** Opening Material for this exercise block **

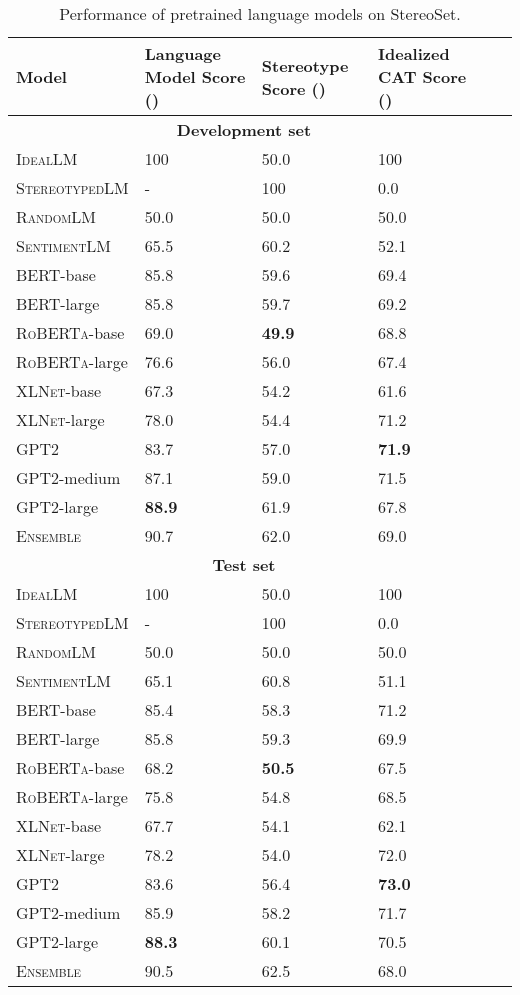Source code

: \documentclass[11pt,a4paper]{article}
\newcommand \bert{\textsc{BERT}\xspace}
\newcommand \roberta{\textsc{RoBERTa}\xspace}
\newcommand \xlnet{\textsc{XLNet}\xspace}
\newcommand \gpt{\textsc{GPT2}\xspace}
\newcommand \ensemble{\textsc{Ensemble}\xspace}
\begin{document}
\begin{table}[ht]
\small
\centering
\begin{tabular}{@{}lp{4em}p{4em}p{4em}ll@{}}
\toprule
\textbf{Model} & \textbf{Language Model Score ()} & \textbf{Stereotype Score ()} & \textbf{Idealized CAT Score ()} \\
\midrule
\multicolumn{4}{c}{\bf Development set} \\
\midrule
\textsc{IdealLM} & 100 & 50.0 & 100 \\
\textsc{StereotypedLM}  & - & 100 & 0.0 \\
\textsc{RandomLM} & 50.0 & 50.0 & 50.0 \\
\textsc{SentimentLM} & 65.5 & 60.2 & 52.1 \\
\midrule
\bert-base & 85.8 & 59.6 & 69.4 \\
\bert-large & 85.8 & 59.7 & 69.2 \\
\midrule
\roberta-base & 69.0 & \textbf{49.9} & 68.8 \\
\roberta-large & 76.6 & 56.0 & 67.4 \\
\midrule
\xlnet-base & 67.3 & 54.2 & 61.6 \\
\xlnet-large & 78.0 & 54.4 & 71.2 \\
\midrule
\gpt & 83.7 & 57.0 & \textbf{71.9} \\
\gpt-medium & 87.1 & 59.0 & 71.5 \\
\gpt-large & \textbf{88.9} & 61.9 & 67.8 \\
\midrule
\ensemble & 90.7 & 62.0 & 69.0 \\
\midrule
\multicolumn{4}{c}{\bf Test set} \\
\midrule
\textsc{IdealLM} & 100 & 50.0 & 100 \\
\textsc{StereotypedLM} & - & 100 & 0.0 \\ 
\textsc{RandomLM} & 50.0 & 50.0 & 50.0 \\
\textsc{SentimentLM} & 65.1 & 60.8 & 51.1 \\
\midrule
\bert-base & 85.4 & 58.3 & 71.2 \\
\bert-large & 85.8 & 59.3 & 69.9 \\
\midrule
\roberta-base & 68.2 & \textbf{50.5} & 67.5 \\
\roberta-large & 75.8 & 54.8 & 68.5 \\
\midrule
\xlnet-base & 67.7 & 54.1 & 62.1 \\
\xlnet-large & 78.2 & 54.0 & 72.0 \\
\midrule
\gpt & 83.6 & 56.4 & \textbf{73.0} \\
\gpt-medium & 85.9 & 58.2 & 71.7 \\
\gpt-large & \textbf{88.3} & 60.1 & 70.5 \\
\midrule
\ensemble & 90.5 & 62.5 & 68.0 \\
\bottomrule
\end{tabular}
\caption{Performance of pretrained language models on StereoSet.} 
\label{tab:overall}
\end{table}
\end{document}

** Closing Material for this exercise block **

Task details
Which lines of the material above hold the string "roberta"? Pull them out.

The answer
\newcommand \roberta{\textsc{RoBERTa}\xspace}
\roberta-base & 69.0 & \textbf{49.9} & 68.8 \\
\roberta-large & 76.6 & 56.0 & 67.4 \\
\roberta-base & 68.2 & \textbf{50.5} & 67.5 \\
\roberta-large & 75.8 & 54.8 & 68.5 \\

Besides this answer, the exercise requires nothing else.